Data records:
══════
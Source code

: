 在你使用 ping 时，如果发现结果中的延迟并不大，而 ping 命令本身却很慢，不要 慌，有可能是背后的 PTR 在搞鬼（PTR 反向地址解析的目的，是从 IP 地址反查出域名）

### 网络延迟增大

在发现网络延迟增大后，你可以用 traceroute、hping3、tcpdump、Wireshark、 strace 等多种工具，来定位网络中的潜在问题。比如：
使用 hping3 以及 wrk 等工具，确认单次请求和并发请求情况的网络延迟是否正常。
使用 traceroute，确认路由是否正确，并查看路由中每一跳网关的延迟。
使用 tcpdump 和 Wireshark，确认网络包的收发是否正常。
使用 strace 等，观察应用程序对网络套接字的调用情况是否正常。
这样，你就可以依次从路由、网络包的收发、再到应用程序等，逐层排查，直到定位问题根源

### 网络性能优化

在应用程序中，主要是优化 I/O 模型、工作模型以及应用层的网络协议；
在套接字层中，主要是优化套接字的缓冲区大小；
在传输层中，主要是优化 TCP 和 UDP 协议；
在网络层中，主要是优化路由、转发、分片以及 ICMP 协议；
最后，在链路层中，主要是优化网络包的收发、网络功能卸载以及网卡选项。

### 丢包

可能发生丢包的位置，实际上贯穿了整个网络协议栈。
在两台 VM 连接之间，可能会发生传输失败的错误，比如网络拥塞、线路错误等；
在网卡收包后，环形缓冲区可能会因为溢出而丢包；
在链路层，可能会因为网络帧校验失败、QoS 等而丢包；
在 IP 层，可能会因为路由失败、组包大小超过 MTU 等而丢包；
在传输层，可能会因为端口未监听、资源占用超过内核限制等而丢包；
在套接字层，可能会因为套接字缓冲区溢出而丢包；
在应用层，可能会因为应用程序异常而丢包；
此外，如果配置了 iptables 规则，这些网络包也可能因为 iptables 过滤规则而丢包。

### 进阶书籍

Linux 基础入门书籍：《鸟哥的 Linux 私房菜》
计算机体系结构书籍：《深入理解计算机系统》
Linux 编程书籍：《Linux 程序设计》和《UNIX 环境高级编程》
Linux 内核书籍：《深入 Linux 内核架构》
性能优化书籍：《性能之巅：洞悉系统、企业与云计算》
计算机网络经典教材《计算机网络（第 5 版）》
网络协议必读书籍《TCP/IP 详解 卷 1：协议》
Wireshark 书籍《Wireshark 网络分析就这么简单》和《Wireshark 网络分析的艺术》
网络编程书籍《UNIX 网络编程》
══════
- _Work to complete_
All that belongs in the answer is an exact copy of the lines from the start of the records above through the line with "在传输层中，主要是优化 TCP 和 UDP 协议；".

- _Answer space_
Source code

: 在你使用 ping 时，如果发现结果中的延迟并不大，而 ping 命令本身却很慢，不要 慌，有可能是背后的 PTR 在搞鬼（PTR 反向地址解析的目的，是从 IP 地址反查出域名）

### 网络延迟增大

在发现网络延迟增大后，你可以用 traceroute、hping3、tcpdump、Wireshark、 strace 等多种工具，来定位网络中的潜在问题。比如：
使用 hping3 以及 wrk 等工具，确认单次请求和并发请求情况的网络延迟是否正常。
使用 traceroute，确认路由是否正确，并查看路由中每一跳网关的延迟。
使用 tcpdump 和 Wireshark，确认网络包的收发是否正常。
使用 strace 等，观察应用程序对网络套接字的调用情况是否正常。
这样，你就可以依次从路由、网络包的收发、再到应用程序等，逐层排查，直到定位问题根源

### 网络性能优化

在应用程序中，主要是优化 I/O 模型、工作模型以及应用层的网络协议；
在套接字层中，主要是优化套接字的缓冲区大小；
在传输层中，主要是优化 TCP 和 UDP 协议；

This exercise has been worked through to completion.